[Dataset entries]

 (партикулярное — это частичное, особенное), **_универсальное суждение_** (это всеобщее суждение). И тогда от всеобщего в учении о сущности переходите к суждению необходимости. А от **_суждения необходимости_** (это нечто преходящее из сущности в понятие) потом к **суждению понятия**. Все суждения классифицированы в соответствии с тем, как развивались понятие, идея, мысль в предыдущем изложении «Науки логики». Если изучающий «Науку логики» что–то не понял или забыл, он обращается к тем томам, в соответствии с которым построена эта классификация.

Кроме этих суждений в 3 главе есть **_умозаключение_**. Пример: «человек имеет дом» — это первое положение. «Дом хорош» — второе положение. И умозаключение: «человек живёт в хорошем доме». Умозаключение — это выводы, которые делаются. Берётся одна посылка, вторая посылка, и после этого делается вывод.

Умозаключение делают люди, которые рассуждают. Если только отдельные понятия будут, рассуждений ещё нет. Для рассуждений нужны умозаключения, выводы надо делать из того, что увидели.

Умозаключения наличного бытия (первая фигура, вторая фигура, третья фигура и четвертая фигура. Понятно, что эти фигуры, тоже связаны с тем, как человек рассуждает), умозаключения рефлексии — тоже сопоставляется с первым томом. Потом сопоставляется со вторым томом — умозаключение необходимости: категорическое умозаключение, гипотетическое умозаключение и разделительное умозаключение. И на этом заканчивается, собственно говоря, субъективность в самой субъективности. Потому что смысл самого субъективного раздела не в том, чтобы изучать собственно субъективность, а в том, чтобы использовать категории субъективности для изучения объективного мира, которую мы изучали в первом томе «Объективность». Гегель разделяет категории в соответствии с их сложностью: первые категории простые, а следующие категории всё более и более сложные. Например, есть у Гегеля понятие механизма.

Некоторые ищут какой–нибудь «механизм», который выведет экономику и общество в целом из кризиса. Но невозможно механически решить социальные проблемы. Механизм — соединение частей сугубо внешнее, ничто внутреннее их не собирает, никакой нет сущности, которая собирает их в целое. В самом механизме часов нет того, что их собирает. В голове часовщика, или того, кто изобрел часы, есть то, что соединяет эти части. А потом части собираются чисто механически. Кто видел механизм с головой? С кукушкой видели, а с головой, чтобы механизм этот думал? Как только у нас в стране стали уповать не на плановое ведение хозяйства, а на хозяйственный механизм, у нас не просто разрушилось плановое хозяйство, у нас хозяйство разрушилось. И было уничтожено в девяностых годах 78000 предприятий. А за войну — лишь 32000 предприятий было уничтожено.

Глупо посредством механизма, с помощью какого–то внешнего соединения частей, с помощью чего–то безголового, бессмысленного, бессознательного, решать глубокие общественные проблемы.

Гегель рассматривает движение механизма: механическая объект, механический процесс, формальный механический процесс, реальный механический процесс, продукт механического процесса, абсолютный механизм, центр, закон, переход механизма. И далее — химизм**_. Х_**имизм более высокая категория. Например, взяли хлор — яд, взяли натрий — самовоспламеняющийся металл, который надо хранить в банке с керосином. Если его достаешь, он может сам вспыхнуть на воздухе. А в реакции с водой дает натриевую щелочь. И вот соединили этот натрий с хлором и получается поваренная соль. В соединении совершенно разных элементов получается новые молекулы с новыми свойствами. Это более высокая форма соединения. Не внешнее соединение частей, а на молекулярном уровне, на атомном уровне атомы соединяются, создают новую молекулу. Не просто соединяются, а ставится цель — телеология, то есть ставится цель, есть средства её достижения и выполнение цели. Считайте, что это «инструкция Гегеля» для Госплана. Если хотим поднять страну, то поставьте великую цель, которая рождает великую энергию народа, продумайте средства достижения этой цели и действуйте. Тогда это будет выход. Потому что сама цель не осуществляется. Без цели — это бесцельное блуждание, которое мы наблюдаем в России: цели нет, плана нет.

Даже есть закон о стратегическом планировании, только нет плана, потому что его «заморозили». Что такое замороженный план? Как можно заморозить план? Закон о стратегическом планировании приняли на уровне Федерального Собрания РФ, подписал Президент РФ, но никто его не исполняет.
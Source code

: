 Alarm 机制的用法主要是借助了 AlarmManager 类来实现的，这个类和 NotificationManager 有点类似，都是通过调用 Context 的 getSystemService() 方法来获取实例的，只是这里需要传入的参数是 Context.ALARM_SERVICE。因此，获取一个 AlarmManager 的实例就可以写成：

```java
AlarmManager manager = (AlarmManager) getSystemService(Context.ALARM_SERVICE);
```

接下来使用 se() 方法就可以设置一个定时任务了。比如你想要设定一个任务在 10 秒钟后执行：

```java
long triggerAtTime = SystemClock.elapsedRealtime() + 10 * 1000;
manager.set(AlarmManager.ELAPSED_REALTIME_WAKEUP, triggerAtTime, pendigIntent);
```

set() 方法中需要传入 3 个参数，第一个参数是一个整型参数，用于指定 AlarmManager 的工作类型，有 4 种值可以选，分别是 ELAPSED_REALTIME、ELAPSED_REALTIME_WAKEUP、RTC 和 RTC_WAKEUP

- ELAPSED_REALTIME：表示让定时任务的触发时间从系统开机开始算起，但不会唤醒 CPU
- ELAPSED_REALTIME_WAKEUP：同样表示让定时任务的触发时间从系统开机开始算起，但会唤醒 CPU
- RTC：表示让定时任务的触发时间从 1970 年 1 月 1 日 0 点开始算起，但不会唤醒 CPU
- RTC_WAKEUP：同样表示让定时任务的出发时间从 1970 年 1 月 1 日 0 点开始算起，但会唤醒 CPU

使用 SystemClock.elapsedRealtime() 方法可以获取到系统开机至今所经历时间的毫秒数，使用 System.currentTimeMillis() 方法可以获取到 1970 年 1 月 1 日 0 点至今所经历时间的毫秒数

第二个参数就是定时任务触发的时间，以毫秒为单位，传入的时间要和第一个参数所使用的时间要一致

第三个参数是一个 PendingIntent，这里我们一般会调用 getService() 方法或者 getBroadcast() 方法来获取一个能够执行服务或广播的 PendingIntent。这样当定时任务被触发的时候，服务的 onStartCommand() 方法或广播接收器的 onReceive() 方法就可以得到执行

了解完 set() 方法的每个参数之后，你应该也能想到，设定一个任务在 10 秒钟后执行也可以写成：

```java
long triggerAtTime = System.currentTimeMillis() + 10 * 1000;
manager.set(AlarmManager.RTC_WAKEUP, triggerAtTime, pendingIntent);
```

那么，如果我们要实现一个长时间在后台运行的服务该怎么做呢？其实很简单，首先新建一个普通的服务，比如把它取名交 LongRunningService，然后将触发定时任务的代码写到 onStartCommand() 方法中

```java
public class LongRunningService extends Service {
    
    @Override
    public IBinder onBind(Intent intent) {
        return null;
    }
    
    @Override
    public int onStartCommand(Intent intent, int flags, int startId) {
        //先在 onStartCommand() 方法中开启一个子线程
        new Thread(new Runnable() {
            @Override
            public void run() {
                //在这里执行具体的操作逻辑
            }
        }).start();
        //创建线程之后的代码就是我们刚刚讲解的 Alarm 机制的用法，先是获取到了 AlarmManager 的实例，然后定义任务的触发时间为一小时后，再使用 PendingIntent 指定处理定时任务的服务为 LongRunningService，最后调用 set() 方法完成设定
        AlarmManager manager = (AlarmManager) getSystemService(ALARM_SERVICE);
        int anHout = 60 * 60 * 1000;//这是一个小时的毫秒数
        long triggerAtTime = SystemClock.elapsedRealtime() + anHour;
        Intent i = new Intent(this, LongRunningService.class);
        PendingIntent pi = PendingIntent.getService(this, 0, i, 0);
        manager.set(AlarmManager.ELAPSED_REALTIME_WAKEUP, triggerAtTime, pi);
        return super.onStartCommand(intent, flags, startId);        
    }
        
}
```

◆ PROBLEM STATEMENT: Would you print, exactly as written, every line above from the one holding "- ELAPSED_REALTIME_WAKEUP：同样表示让定时任务的触发时间从系统开机开始算起，但会唤醒 CPU" through the one holding "使用 SystemClock.elapsedRealtime() 方法可以获取到系统开机至今所经历时间的毫秒数，使用", with both included and no other lines?

◆ RESPONSE:
- ELAPSED_REALTIME_WAKEUP：同样表示让定时任务的触发时间从系统开机开始算起，但会唤醒 CPU
- RTC：表示让定时任务的触发时间从 1970 年 1 月 1 日 0 点开始算起，但不会唤醒 CPU
- RTC_WAKEUP：同样表示让定时任务的出发时间从 1970 年 1 月 1 日 0 点开始算起，但会唤醒 CPU

使用 SystemClock.elapsedRealtime() 方法可以获取到系统开机至今所经历时间的毫秒数，使用 System.currentTimeMillis() 方法可以获取到 1970 年 1 月 1 日 0 点至今所经历时间的毫秒数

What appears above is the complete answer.